Wed Jul 30 16:01:53 UTC 2025

On Wed, Jul 30, 2025 at 03:49:45PM +0100, Robin Murphy wrote:
> On 2025-07-29 9:13 pm, Jason Gunthorpe wrote:
> > On Tue, Jul 29, 2025 at 08:44:21PM +0100, Robin Murphy wrote:
> > 
> > > In this case with just one single
> > > contiguous mapping, it is clearly objectively worse to have to bounce in and
> > > out of the IOMMU layer 3 separate times and store a dma_map_state,
> > 
> > The non-contiguous mappings are comming back, it was in earlier drafts
> > of this. Regardless, the point is to show how to use the general API
> > that we would want to bring into the DRM drivers that don't have
> > contiguity even though VFIO is a bit special.
> > 
> > > Oh yeah, and mapping MMIO with regular memory attributes (IOMMU_CACHE)
> > > rather than appropriate ones (IOMMU_MMIO), as this will end up doing, isn't
> > > guaranteed not to end badly either (e.g. if the system interconnect ends up
> > > merging consecutive write bursts and exceeding the target root port's MPS.)
> > 
> > Yes, I recently noticed this too, it should be fixed..
> > 
> > But so we are all on the same page, alot of the PCI P2P systems are
> > setup so P2P does not transit through the iommu. It either takes the
> > ACS path through a switch or it uses ATS and takes a different ACS
> > path through a switch. It only transits through the iommu in
> > misconfigured systems or in the rarer case of P2P between root ports.
> 
> For non-ATS (and ATS Untranslated traffic), my understanding is that we rely
> on ACS upstream redirect to send transactions all the way up to the root
> port for translation (and without that then they are indeed pure bus
> addresses, take the pci_p2pdma_bus_addr_map() case,

My point is it is common for real systems to take the pci_p2pdma_bus_addr_map()
path. Going through the RP is too slow.

> all irrelevant). In Arm system terms, simpler root ports may well have to
> run that traffic out to an external SMMU TBU, at which point any P2P would
> loop back externally through the memory space window in the system

Many real systems simply don't support this at all :(

> But of course, if it's not dma-direct because we're on POWER with TCE,
> rather than VFIO Type1 implying an iommu-dma/dma-direct arch, then who
> knows? I imagine the complete absence of any mention means this hasn't been
> tried, or possibly even considered?

POWER uses dma_ops and the point of this design is that dma_may_phys()
will still call the dma_ops. See below.

> I don't get what you mean by "not be a full no-op", can you clarify exactly
> what you think it should be doing? Even if it's just the dma_capable() mask
> check equivalent to dma_direct_map_resource(), you don't actually want that
> here either - in that case you'd want to fail the entire attachment to begin
> with since it can never work.

The expectation would be if the dma mapping can't succeed then the
phys map should fail. So if dma_capable() or whatever is not OK then
fail inside the loop and unwind back to failing the whole attach.

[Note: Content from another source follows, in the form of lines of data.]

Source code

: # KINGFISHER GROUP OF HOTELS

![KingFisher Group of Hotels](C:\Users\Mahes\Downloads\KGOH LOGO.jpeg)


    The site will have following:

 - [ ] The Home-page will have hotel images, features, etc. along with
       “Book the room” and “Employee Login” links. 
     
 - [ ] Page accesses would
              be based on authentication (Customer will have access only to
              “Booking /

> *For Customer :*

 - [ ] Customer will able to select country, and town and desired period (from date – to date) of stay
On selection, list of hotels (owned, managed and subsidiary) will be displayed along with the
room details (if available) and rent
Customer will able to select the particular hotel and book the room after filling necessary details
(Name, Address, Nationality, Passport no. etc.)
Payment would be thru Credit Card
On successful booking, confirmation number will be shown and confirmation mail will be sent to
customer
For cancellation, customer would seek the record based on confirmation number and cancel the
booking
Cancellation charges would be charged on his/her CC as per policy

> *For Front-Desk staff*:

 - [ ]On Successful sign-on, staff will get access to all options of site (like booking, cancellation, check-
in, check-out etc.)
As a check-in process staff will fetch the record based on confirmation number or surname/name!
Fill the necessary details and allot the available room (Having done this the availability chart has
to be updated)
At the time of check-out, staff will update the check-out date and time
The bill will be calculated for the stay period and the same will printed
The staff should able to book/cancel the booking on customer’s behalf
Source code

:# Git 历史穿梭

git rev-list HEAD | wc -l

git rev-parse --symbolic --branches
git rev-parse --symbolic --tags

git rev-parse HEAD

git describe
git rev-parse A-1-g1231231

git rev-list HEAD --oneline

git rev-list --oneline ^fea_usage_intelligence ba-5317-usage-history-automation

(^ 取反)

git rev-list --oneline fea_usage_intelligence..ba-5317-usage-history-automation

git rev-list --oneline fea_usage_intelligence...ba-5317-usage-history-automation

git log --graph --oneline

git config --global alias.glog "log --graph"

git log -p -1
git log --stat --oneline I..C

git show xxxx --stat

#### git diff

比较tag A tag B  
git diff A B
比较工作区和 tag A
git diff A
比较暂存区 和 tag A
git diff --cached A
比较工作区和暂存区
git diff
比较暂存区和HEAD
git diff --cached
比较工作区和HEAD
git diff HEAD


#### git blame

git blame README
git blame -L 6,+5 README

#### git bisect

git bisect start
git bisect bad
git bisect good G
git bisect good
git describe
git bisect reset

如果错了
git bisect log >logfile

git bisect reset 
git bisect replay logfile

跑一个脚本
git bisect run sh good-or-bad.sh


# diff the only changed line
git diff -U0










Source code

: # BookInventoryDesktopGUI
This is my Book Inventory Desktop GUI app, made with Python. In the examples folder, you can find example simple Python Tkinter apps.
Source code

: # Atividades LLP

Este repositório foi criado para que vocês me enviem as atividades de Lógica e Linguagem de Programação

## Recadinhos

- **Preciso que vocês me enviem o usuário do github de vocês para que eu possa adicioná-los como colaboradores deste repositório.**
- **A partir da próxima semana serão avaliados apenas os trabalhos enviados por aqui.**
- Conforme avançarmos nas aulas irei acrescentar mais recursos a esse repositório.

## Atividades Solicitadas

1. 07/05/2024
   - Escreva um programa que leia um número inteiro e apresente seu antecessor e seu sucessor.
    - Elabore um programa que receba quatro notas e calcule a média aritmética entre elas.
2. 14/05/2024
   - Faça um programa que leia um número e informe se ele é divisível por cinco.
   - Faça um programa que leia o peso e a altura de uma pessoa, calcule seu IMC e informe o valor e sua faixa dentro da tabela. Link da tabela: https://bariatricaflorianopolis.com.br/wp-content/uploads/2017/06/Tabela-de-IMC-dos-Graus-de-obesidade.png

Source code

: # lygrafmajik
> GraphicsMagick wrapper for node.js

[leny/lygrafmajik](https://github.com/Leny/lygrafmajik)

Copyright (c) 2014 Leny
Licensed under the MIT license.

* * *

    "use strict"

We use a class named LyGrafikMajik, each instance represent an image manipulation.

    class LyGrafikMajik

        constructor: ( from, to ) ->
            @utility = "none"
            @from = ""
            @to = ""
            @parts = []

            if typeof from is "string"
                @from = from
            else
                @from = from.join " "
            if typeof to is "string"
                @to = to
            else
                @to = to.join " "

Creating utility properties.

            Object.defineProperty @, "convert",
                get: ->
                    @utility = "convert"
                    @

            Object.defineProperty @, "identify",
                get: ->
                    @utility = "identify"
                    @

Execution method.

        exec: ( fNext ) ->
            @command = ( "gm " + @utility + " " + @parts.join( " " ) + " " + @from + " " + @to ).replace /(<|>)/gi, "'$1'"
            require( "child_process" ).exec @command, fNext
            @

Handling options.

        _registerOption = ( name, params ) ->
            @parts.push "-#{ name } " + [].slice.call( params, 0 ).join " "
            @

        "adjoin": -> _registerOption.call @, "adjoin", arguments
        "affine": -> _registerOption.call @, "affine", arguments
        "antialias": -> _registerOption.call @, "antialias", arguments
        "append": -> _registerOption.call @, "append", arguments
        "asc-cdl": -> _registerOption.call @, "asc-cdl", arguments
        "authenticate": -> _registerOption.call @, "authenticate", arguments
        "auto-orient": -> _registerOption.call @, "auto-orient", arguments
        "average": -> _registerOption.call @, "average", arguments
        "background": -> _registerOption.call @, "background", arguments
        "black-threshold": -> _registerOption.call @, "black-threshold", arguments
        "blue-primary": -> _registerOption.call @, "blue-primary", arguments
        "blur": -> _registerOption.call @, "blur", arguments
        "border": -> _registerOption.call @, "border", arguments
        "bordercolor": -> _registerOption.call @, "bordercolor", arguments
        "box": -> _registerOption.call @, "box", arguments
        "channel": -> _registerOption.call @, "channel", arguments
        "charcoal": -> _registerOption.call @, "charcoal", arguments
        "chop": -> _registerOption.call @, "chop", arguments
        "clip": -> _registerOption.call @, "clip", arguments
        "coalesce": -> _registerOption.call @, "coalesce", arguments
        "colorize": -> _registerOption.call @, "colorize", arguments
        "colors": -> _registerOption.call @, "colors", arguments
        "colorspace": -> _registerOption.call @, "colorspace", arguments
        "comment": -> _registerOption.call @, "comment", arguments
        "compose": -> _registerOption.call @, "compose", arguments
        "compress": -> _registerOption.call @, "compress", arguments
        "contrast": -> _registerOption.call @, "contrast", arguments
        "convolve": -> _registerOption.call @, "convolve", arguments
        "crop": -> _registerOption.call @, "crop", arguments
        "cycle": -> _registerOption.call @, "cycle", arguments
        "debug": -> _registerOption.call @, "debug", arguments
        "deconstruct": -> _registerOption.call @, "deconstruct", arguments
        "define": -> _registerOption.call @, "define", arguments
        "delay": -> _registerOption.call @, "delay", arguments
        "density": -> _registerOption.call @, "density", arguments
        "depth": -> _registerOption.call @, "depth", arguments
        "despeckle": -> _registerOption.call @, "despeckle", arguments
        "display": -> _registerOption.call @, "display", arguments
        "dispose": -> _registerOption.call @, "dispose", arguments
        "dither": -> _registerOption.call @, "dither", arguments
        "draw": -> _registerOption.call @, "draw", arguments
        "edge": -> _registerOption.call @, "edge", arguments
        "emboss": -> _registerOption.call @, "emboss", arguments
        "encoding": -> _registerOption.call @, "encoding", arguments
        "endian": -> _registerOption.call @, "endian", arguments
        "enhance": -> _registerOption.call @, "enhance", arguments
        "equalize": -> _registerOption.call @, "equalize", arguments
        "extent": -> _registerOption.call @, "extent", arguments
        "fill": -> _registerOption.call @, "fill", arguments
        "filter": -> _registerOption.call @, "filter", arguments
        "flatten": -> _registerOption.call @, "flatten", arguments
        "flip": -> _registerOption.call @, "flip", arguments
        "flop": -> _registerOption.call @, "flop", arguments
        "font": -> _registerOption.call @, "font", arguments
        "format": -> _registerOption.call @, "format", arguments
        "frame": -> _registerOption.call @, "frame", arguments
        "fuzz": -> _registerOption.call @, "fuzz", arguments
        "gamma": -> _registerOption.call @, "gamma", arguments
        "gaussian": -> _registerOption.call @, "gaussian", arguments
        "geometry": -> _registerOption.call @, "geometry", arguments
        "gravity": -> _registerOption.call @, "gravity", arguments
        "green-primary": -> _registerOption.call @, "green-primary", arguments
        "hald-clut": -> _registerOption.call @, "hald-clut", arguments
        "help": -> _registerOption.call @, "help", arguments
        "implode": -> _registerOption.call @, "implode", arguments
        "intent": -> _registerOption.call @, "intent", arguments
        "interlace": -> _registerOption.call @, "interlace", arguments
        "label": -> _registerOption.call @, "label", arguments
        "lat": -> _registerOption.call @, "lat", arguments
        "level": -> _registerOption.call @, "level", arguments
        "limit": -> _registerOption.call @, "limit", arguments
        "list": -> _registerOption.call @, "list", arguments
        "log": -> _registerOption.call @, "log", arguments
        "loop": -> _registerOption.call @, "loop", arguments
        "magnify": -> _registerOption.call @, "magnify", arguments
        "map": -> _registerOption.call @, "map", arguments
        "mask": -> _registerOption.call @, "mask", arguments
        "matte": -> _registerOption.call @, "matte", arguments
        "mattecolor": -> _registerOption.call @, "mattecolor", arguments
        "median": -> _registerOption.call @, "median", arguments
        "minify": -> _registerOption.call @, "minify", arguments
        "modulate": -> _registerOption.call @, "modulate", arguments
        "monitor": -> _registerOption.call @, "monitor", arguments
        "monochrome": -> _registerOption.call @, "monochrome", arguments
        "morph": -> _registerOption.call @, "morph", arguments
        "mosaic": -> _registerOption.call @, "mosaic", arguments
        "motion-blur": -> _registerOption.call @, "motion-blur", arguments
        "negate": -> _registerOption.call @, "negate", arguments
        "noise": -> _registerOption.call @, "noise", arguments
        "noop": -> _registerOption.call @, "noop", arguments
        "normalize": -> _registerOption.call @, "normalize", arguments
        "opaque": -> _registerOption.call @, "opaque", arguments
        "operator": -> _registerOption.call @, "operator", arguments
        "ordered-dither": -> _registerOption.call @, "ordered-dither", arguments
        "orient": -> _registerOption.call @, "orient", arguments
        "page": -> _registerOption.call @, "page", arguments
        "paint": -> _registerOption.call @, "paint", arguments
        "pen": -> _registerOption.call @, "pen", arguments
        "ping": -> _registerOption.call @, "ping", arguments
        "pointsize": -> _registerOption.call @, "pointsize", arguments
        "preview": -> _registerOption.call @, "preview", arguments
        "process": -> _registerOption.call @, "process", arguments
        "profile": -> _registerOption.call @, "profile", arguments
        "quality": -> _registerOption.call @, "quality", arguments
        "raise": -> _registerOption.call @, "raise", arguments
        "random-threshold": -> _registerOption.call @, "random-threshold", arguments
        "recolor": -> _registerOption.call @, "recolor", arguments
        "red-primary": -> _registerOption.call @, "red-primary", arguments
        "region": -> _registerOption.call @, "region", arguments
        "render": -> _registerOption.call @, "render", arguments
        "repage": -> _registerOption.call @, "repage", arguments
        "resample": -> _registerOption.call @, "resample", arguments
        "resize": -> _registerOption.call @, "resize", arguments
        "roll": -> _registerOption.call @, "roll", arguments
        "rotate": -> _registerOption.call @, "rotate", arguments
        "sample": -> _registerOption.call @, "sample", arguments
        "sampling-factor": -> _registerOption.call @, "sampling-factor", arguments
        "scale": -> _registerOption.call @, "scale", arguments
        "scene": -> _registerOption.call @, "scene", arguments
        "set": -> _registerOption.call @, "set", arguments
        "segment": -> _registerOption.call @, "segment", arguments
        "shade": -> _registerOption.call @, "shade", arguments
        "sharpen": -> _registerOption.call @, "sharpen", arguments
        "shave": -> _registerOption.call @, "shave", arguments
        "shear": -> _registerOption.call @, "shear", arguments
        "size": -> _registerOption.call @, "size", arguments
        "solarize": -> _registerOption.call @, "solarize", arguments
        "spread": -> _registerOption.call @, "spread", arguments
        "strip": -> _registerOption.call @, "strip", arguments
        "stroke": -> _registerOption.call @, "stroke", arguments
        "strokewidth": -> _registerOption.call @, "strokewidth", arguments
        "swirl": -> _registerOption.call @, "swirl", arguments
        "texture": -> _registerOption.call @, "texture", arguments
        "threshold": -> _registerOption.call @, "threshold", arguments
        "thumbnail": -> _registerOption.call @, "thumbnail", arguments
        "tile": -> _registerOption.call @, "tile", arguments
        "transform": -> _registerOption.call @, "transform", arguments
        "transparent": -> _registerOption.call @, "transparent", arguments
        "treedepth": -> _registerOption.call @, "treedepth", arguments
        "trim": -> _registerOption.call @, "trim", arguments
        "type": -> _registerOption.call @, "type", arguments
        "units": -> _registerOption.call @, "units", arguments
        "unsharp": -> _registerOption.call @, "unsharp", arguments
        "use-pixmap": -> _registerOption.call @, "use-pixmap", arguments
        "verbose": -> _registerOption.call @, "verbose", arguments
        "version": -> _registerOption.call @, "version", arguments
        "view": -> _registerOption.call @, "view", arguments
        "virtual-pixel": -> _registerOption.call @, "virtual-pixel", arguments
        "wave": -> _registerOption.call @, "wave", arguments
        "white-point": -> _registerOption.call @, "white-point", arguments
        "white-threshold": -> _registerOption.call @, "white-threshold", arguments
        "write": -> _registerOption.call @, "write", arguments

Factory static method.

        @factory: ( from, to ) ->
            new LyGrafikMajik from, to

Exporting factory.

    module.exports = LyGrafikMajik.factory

> > It should be failing for cases where it is not supported (ie
> > swiotlb=force), it should still be calling the legacy dma_ops, and it
> > should be undoing any CC mangling with the address. (also the
> > pci_p2pdma_bus_addr_map() needs to deal with any CC issues too)
> 
> Um, my whole point is that the "legacy DMA ops" cannot be called, because
> they still assume page-backed memory, so at best are guaranteed to fail; any
> "CC mangling" assumed for memory is most likely wrong for MMIO, and there
> simply is no "deal with" at this point.

I think we all agreed it should use the resource path. So legacy DMA
ops, including POWER, should end up calling

struct dma_map_ops {
	dma_addr_t (*map_resource)(struct device *dev, phys_addr_t phys_addr,
			size_t size, enum dma_data_direction dir,
			unsigned long attrs);

And if that is NULL it should fail.

> A device BAR is simply not under control of the trusted hypervisor the same
> way memory is;

I'm not sure what you mean? I think it is, at least for CC I expect
ACS to be setup to force translation and this squarly puts access to
the MMIO BAR under control of the the S2 translation.

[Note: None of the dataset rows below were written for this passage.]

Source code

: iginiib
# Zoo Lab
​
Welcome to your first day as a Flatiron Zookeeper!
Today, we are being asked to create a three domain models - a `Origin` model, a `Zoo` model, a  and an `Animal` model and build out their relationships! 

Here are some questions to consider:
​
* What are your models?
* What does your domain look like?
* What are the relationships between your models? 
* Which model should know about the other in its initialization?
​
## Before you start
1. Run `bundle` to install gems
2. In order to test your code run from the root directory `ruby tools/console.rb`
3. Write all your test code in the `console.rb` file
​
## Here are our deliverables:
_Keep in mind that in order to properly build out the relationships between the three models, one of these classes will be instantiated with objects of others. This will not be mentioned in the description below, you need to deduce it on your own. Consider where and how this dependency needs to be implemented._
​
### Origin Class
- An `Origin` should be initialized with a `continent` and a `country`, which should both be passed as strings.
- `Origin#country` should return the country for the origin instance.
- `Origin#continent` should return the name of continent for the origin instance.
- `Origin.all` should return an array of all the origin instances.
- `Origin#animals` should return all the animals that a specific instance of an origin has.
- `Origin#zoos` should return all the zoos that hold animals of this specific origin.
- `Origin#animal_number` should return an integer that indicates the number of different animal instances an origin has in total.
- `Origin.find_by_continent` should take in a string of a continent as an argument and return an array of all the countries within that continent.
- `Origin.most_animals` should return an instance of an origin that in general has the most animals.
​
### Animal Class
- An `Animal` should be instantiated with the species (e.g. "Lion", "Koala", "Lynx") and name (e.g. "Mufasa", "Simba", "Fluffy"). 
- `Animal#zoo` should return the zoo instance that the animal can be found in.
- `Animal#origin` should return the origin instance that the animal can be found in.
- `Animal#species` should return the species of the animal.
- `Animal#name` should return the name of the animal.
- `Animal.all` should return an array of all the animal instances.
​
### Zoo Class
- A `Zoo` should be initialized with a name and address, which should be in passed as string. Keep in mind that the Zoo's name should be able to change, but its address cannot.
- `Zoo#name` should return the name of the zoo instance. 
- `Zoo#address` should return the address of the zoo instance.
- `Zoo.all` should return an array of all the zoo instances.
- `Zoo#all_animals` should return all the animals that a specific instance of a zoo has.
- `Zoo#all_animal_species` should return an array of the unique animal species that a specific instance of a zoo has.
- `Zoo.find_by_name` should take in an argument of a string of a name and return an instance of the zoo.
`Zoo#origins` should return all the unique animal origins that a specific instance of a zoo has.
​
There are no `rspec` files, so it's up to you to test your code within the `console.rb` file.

In ARM terms I expect that the RMM's S2 will contain the MMIO BAR at
the shared IPA (ie top bit set), which will match where the CPU should
access it? Linux's IOMMU S2 should mirror this and put the MMIO BAR at
the shared IPA. Meaning upon locking the MMIO phys_addr_t effectively
moves?

At least I would be surprised to hear that shared MMIO was placed in
the private IPA space??

Outside CC we do have a rare configuration where the ACS is not
forcing translation and then your remarks are true. Hypervisor must
enfroce IPA == GPA == bus addr. It's a painful configuration to make
work.

> Sticking to Arm CCA terminology for example, if a device in shared
> state tries to import a BAR from a device in locked/private state,
> there is no notion of touching the shared alias and hoping it
> somehow magically works (at best it might throw the exporting device
> into TDISP error state terminally);

Right, we don't support T=1 DMA yet, or locked devices, but when we do
the p2pdma layer needs to be fixed up to catch this and reject it.

I think it is pretty easy, the p2pdma_provider struct can record if
the exporting struct device has shared or private MMIO. Then when
doing the mapping we require that private MMIO be accessed from T=1.

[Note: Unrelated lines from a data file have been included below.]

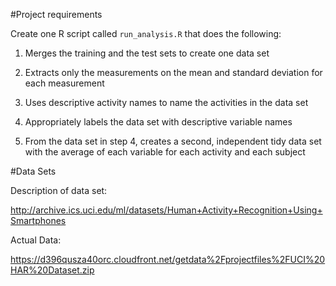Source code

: #Project requirements

Create one R script called `run_analysis.R` that does the following:

1. Merges the training and the test sets to create one data set

2. Extracts only the measurements on the mean and standard deviation for each measurement

3. Uses descriptive activity names to name the activities in the data set

4. Appropriately labels the data set with descriptive variable names

5. From the data set in step 4, creates a second, independent tidy data set with the average of each variable for each activity and each subject

#Data Sets

Description of data set:

http://archive.ics.uci.edu/ml/datasets/Human+Activity+Recognition+Using+Smartphones

Actual Data:

https://d396qusza40orc.cloudfront.net/getdata%2Fprojectfiles%2FUCI%20HAR%20Dataset.zip


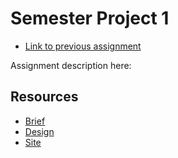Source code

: # Semester Project 1

- [Link to previous assignment](https://github.com/Noroff-FED-Campus-Assignments/fed1-html-css-ca-vanilla-kjetil)

Assignment description here:

## Resources

- [Brief]()
- [Design]()
- [Site]()
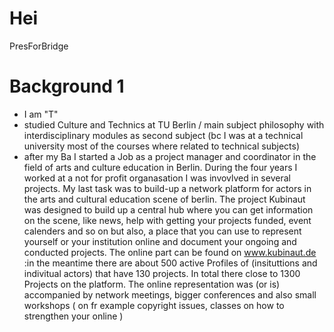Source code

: # Hei
PresForBridge

# Background 1
- I am "T"
- studied Culture and Technics at TU Berlin / main subject philosophy with interdisciplinary modules as second subject (bc I was at a technical university most of the courses where related to technical subjects)
- after my Ba I started a Job as a project manager and coordinator in the field of arts and culture education in Berlin. During the four years I worked at a not for profit organasation I was invovlved in several projects. My last task was to build-up a network platform for actors in the arts and cultural education scene of berlin. The project Kubinaut was designed to build up a central hub where you can get information on the scene, like news, help with getting your projects funded, event calenders and so on but also, a place that you can use to represent yourself or your institution online and document your ongoing and conducted projects. The online part can be found on www.kubinaut.de :in the meantime there are about 500 active Profiles of (insituttions and indivitual actors) that have 130 projects. In total there close to 1300 Projects on the platform. The online representation was (or is) accompanied by network meetings, bigger conferences and also small workshops ( on fr example copyright issues, classes on how to strengthen your online  )
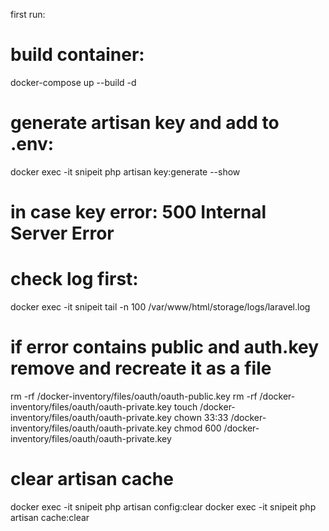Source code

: first run:
# build container:
docker-compose up --build -d
# generate artisan key and add to .env:
docker exec -it snipeit php artisan key:generate --show


# in case key error: 500 Internal Server Error
# check log first:
docker exec -it snipeit tail -n 100 /var/www/html/storage/logs/laravel.log

# if error contains public and auth.key remove and recreate it as a file
rm -rf /docker-inventory/files/oauth/oauth-public.key
rm -rf /docker-inventory/files/oauth/oauth-private.key
touch /docker-inventory/files/oauth/oauth-private.key
chown 33:33 /docker-inventory/files/oauth/oauth-private.key
chmod 600 /docker-inventory/files/oauth/oauth-private.key
# clear artisan cache
docker exec -it snipeit php artisan config:clear
docker exec -it snipeit php artisan cache:clear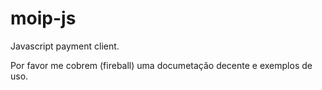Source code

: moip-js
=======

Javascript payment client.

Por favor me cobrem (fireball) uma documetação decente e exemplos de uso.
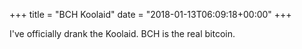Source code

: +++
title = "BCH Koolaid"
date = "2018-01-13T06:09:18+00:00"
+++

I've officially drank the Koolaid. BCH is the real bitcoin.
			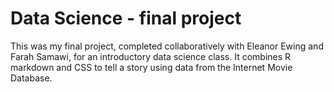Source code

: # Data Science - final project
This was my final project, completed collaboratively with Eleanor Ewing and Farah Samawi, for an introductory data science class. It combines R markdown and CSS to tell a story using data from the Internet Movie Database.
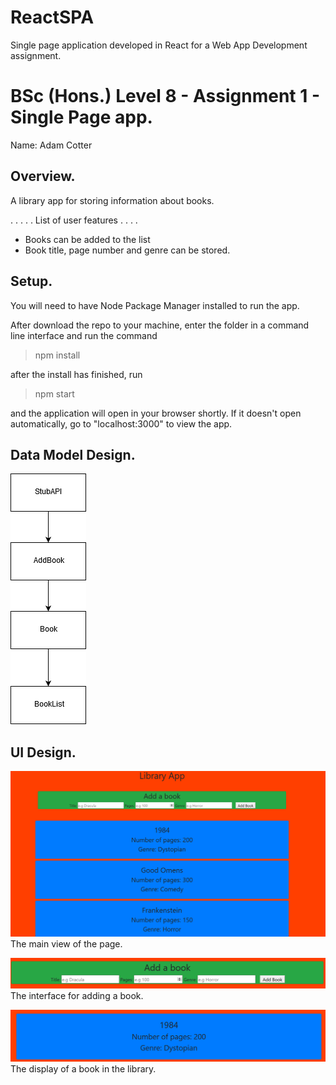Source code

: # ReactSPA
Single page application developed in React for a Web App Development assignment.

# BSc (Hons.) Level 8 - Assignment 1 - Single Page app.

Name: Adam Cotter

## Overview.

A library app for storing information about books.

. . . . . List of user features  . . . .

- Books can be added to the list
- Book title, page number and genre can be stored.


## Setup.

You will need to have Node Package Manager installed to run the app.

After download the repo to your machine, enter the folder in a command line interface  and run the command 
>npm install

after the install has finished, run
>npm start

and the application will open in your browser shortly. If it doesn't open automatically, go to "localhost:3000" to view the app.

## Data Model Design.

![data model](images/datamodel.png)
## UI Design.

![](images/main.PNG)
The main view of the page.

![](images/addbook.PNG)
The interface for adding a book.

![](images/examplebook.PNG)
The display of a book in the library.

This should be addressed as part of enabling PCI T=1 support, eg in
ARM terms along with Aneesh's series "ARM CCA Device Assignment
support"

> simply cannot be allowed. If an shared resource exists in the shared IPA
> space to begin with, dma_to_phys() will do the wrong thing, and even
> phys_to_dma() would technically not walk dma_range_map correctly, because
> both assume "phys" represents kernel memory. 

As above for CC I am expecting that translation will always be
required. The S2 in both the RMM and hypervisor SMMUs should both have
shared accessiblity for whatever phys_addr the CPU is using.

So phys_to_dma() just needs to return the normal CPU phys_addr_t to
work, and this looks believable to me. ARM forces the shared IPA
through dma_addr_unencrypted(), but it is already wrong for the core
code to call that function for "encrypted" MMIO.

Not sure about the ranges or dma_to_phys(), I doubt anyone has ever
tested this so it probably doesn't work - but I don't see anything
architecturally catastrophic here, just some bugs.

> However it's also all moot since any attempt at any combination will
> fail anyway due to SWIOTLB being forced by is_realm_world().

Yep.

Basically P2P for ARM CCA today needs some bug fixing and testing -
not surprising. ARM CCA is already rare, and even we don't use P2P
under any CC architecture today.

I'm sure it will be fixed as a separate work, at least we will soon
care about P2P on ARM CCA working.

Regardless, from a driver perspective none of the CC detail should
leak into VFIO. The P2P APIs and the DMA APIs are the right place to
abstract it away, and yes they probably fail to do so right now.

I'm guessing that if DMA_ATTR_MMIO is agreed then a
DMA_ATTR_MMIO_ENCRYPTED would be the logical step. That should provide
enough detail that the DMA API can compute correct addressing.

Maybe this whole discussion improves the case for DMA_ATTR_MMIO.

Jason